• Work to complete: Each line of the data holding "image" should be found and copied.

━━ Records for this exercise

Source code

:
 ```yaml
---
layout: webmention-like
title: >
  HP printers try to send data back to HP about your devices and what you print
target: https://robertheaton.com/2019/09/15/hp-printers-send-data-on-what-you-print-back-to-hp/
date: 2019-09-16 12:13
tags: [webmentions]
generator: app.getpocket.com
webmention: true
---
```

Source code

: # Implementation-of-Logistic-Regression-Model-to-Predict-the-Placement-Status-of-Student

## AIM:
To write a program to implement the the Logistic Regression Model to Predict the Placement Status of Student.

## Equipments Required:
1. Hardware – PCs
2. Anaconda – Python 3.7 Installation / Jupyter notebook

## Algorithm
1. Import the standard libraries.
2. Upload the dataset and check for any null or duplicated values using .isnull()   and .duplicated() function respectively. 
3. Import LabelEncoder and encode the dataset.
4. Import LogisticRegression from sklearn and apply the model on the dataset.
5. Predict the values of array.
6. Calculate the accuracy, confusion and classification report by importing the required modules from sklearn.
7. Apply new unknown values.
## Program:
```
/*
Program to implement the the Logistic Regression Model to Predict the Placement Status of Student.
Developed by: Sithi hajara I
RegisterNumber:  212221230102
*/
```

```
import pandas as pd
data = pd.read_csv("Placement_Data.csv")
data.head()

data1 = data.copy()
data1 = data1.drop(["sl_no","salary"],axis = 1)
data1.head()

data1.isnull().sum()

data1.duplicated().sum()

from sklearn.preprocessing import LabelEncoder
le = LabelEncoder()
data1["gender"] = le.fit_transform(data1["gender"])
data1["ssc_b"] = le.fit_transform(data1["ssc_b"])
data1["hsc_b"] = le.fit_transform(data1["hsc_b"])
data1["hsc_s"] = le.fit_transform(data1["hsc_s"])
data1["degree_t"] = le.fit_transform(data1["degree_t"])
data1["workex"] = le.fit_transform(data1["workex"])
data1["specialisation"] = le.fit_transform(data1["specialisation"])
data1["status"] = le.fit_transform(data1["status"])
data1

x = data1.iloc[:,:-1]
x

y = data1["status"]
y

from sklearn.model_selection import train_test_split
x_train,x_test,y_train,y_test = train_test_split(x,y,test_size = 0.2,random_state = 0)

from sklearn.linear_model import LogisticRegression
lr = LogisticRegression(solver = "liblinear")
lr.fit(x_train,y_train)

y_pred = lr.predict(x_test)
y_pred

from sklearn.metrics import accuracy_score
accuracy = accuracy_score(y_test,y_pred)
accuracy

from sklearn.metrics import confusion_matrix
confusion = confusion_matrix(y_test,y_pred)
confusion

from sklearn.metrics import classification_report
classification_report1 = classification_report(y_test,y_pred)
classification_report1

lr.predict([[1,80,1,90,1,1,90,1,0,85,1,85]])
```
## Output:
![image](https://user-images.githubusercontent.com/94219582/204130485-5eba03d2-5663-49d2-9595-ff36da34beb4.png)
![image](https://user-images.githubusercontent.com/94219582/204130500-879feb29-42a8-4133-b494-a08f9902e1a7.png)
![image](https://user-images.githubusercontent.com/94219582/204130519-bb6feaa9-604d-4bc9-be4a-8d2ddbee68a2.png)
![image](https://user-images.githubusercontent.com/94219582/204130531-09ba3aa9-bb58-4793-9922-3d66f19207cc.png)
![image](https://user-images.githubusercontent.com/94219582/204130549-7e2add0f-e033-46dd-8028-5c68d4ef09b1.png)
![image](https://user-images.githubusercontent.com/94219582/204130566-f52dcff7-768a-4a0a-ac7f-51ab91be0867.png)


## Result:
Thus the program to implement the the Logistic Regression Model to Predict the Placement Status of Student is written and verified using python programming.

━━━━

• Task answer:
![image](https://user-images.githubusercontent.com/94219582/204130485-5eba03d2-5663-49d2-9595-ff36da34beb4.png)
![image](https://user-images.githubusercontent.com/94219582/204130500-879feb29-42a8-4133-b494-a08f9902e1a7.png)
![image](https://user-images.githubusercontent.com/94219582/204130519-bb6feaa9-604d-4bc9-be4a-8d2ddbee68a2.png)
![image](https://user-images.githubusercontent.com/94219582/204130531-09ba3aa9-bb58-4793-9922-3d66f19207cc.png)
![image](https://user-images.githubusercontent.com/94219582/204130549-7e2add0f-e033-46dd-8028-5c68d4ef09b1.png)
![image](https://user-images.githubusercontent.com/94219582/204130566-f52dcff7-768a-4a0a-ac7f-51ab91be0867.png)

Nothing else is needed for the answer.